“Most t-shirts have probably travelled more than the average person in New Zealand, but we don’t really factor that into our decisionmaking, or the cost,” says Jennifer Whitty, senior lecturer in fashion design at Massey University, academic researcher and cofounder of fashion label Space Between.
With Holly Mcquillan, Whitty has created a brand that provides a platform for social change as well as chic designs. The duo’s latest project, recycling never-worn clothes into new designs will likely be available mid-year via online pre-order. Whitty says around a third of clothes in stores are never sold and incinerated, and around a third of the clothes that are bought are never worn. A pre-order approach ensures less wastage.

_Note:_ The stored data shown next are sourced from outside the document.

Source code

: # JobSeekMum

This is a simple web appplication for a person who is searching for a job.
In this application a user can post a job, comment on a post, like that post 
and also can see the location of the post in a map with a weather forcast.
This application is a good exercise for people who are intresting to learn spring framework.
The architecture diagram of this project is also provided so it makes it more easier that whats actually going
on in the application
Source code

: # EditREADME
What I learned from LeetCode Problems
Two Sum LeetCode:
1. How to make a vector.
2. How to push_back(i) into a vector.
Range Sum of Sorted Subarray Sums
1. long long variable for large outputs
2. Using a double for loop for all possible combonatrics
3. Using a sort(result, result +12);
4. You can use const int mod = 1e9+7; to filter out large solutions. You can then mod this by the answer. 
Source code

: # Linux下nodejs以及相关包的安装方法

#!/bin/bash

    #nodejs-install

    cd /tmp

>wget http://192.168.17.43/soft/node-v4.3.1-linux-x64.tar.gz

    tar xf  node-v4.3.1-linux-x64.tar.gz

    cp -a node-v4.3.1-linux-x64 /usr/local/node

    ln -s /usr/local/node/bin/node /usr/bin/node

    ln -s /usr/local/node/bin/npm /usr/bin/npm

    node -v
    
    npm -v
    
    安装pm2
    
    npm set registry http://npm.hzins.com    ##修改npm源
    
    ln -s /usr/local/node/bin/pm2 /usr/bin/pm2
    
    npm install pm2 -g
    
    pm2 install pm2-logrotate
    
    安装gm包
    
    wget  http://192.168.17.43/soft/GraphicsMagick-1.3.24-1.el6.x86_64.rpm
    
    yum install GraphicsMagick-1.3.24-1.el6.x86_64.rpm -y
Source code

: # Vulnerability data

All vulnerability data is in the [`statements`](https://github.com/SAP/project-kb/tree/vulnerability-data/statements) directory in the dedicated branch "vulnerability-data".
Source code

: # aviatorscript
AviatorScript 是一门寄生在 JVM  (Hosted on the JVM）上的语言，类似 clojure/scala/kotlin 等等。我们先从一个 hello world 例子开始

Whitty travelled to London last year to give a presentation on sustainable fashion at Tate Britain in conjunction with an exhibition and research paper she was involved in at the Chelsea College of Arts. She is also a mentor for the Unschool, a New York-based fellowship programme which focuses on designs supporting sustainability.
“Currently we don’t pay the true cost for clothing,” says Whitty. “We only account for the cost of tools, buildings and labour – we don’t factor in what it costs to make a garment in terms of its impact on the environment, for example the use of renewable and nonrenewable materials or the impact on people’s health and communities.”
It’s cheaper to ship an item across the globe three times than to make it locally, according to Whitty, but she believes costs will balance out once more brands convert to sustainable practices. Until then, she says designers are responsible for educating consumers about why ethical clothes costs more.
Jennifer Whitty, cofounder of Space Between.